### Work instruction
In the entries below, find the lines that contain the word "tutorial" and copy them.

Saved data entries
-- Opening Marker --

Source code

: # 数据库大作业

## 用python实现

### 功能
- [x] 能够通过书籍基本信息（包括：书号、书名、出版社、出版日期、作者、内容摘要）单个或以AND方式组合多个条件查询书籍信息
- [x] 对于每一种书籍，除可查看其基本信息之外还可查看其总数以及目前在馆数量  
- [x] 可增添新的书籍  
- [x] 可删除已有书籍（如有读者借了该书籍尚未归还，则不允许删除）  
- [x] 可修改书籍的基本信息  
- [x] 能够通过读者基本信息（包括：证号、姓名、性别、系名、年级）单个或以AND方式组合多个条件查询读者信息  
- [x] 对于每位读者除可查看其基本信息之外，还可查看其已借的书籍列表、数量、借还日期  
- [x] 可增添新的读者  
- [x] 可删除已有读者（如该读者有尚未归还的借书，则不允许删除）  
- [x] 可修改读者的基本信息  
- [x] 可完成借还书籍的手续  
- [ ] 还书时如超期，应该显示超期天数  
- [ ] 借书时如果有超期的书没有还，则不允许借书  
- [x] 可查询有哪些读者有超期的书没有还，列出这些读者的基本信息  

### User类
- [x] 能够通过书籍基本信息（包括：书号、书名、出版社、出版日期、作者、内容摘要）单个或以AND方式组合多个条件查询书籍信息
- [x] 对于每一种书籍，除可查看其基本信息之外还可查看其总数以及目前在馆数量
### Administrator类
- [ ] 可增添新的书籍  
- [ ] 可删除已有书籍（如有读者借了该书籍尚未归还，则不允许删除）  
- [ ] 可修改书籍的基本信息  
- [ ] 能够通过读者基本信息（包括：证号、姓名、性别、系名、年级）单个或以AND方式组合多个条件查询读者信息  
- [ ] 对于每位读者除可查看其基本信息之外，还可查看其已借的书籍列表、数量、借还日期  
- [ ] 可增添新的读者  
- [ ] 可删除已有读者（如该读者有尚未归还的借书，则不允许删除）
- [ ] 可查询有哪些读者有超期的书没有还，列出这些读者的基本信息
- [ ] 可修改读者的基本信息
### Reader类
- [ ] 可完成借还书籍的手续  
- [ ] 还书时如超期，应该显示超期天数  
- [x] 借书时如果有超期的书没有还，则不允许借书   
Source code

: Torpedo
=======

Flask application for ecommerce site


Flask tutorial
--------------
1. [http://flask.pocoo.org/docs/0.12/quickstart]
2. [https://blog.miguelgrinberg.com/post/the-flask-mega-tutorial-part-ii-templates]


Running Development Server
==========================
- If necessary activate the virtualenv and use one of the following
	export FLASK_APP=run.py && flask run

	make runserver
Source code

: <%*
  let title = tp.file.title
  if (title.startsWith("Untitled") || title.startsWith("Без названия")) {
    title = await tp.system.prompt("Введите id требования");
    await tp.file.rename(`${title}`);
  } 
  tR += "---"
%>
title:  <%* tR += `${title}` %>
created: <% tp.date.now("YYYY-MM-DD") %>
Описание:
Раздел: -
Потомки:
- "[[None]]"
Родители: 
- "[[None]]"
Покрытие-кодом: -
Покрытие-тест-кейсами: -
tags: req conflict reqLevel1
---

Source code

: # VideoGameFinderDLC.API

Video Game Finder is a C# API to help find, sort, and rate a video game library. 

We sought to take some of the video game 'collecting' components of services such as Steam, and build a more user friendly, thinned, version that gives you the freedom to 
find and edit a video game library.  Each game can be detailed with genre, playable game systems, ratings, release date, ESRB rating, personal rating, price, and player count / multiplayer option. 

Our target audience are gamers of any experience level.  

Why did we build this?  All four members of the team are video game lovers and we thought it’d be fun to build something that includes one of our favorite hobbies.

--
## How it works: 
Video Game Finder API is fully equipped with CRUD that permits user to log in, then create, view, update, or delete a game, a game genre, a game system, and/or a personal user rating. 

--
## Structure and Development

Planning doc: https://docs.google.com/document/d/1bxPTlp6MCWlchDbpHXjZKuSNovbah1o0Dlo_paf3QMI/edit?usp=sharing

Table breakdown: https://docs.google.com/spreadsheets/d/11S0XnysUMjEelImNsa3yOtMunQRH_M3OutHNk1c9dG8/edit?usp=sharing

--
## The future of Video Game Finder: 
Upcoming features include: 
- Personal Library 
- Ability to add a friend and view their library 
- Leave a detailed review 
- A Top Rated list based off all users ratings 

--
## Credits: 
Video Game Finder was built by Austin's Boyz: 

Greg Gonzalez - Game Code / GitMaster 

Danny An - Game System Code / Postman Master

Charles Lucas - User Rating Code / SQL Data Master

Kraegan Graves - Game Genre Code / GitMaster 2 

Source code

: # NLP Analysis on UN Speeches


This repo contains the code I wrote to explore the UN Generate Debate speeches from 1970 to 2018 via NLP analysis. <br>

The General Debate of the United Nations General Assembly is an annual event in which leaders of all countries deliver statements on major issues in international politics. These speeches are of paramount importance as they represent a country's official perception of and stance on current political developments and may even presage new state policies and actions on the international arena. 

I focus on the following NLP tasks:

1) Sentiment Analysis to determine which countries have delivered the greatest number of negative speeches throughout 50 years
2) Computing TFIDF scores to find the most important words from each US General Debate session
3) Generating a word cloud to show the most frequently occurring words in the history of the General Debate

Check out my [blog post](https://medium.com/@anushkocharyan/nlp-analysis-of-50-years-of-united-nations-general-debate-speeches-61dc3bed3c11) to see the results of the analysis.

-- Closing Marker --

### Result
Flask tutorial
2. [https://blog.miguelgrinberg.com/post/the-flask-mega-tutorial-part-ii-templates]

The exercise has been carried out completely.